6,34. Eines Abends aber sagte er zum ältesten Sohne: „Joel, gehe und rüste mir für morgen früh mein Lasttier; denn ich muss Mariam holen gehen!

6,35. Das Mädchen ist nun schon bei drei Monate aus meinem Hause, und ich weiss nicht, was da mit ihr geschieht.

6,36. Ist sie auch beim Weibe des stumm gewordenen Hohenpriesters, so kann man aber doch nicht wissen, ob dieses Haus von allen Versuchen dessen, der Eva verlocket hatte, frei ist!

6,37. Also will ich denn morgen hinziehen und mir das Mädchen wieder holen, auf dass mir nicht etwa mit der Zeit Israels Söhne übel nachreden sollen und der Herr mich züchtige ob meiner Sorglauheit des Mädchens willen.“

6,38. Und Joel ging und tat nach den Worten des Joseph; aber der Joel war kaum fertig mit seiner Arbeit, so stand auch schon Maria vor der Hausflur und grüsste den Joseph und bat ihn um die Wiederaufnahme in sein Haus.

6,39. Joseph, ganz überrascht von dieser Erscheinung Mariens, fragte sie sogleich: „Bist du es wohl, du Ungetreue meines Hauses?“

6,40. Und Maria sprach: „Ja, ich bin es, aber nicht ungetreu deinem Hause; denn ich wäre lange schon wieder gerne dagewesen, aber ich habe mich nicht getraut, allein über das waldige Gebirge zu ziehen, – und du sandtest auch keinen Boten um mich! Also musste ich ja wohl so lange ausbleiben!

6,41. Nun aber besuchten drei Leviten das Weib Zacharias', und da sie wieder heimkehrten nach Jerusalem, so nahmen sie mich mit, brachten mich an die Grenze deines Grundes, segneten mich dann und dein Haus und zogen dann ihres Weges weiter, und ich eilte hierher zu dir wieder, mein lieber Vater Joseph!“

6,42. Obschon der Joseph gerne die Maria ein wenig ausgezankt hätte ob ihres langen Ausbleibens, so konnte er aber solches doch nicht über sein Herz bringen; denn fürs erste hatte die Stimme Mariens sein edelstes Herz zu sehr gerührt, und fürs zweite sah er sich selbst als Schuldigen, da er Mariam so lange nicht durch einen Boten hatte holen lassen.

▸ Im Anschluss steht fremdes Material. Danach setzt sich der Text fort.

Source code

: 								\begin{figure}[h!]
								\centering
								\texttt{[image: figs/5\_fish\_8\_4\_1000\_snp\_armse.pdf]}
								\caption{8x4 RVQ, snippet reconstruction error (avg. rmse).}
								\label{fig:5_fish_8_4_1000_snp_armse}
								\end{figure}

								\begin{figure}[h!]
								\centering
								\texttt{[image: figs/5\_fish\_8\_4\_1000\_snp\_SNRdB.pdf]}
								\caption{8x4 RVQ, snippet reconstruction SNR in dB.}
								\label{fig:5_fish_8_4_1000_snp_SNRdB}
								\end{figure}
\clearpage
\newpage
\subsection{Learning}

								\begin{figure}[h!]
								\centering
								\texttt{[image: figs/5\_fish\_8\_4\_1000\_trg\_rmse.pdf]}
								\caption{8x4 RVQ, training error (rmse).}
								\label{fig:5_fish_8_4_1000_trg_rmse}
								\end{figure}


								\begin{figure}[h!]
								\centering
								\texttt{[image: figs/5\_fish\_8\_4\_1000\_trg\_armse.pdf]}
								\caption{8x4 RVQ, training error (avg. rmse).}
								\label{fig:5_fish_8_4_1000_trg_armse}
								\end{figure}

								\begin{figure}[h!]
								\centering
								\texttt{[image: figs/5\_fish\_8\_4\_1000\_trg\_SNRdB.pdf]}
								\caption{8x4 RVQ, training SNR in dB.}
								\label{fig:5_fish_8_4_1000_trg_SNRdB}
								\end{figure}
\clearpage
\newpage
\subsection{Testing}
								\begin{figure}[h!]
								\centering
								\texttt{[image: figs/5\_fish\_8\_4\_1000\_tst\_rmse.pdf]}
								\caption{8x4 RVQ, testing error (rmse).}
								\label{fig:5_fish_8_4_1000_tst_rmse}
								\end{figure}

6,43. Er liess daher das Mädchen zu sich kommen, um es zu segnen, und das Mädchen sprang zu Joseph hin und kosete ihn, wie da die unschuldigsten Kinder ihre Eltern und sonstigen Wohltäter zu kosen pflegen.

6,44. Joseph aber ward darüber ganz gerührt und ward voll hoher Freude und sprach: „Siehe, ich bin ein armer Mann und bin schon bejahrt, aber deine kindliche Liebe macht mich vergessen meine Armut und mein Alter! Der Herr hat dich mir gegeben zu einer grossen Freude, darum will ich ja auch ziehen und arbeiten mit Freuden, um dir, mein Kindlein, ein gutes Stückchen Brot zu verschaffen!“

6,45. Bei diesen Worten fielen dem alten Manne Tränen aus seinen Augen. Maria aber trocknete behende dessen feuchte Wangen und dankte Gott, dass Er ihr einen so guten Nährvater gegeben hatte.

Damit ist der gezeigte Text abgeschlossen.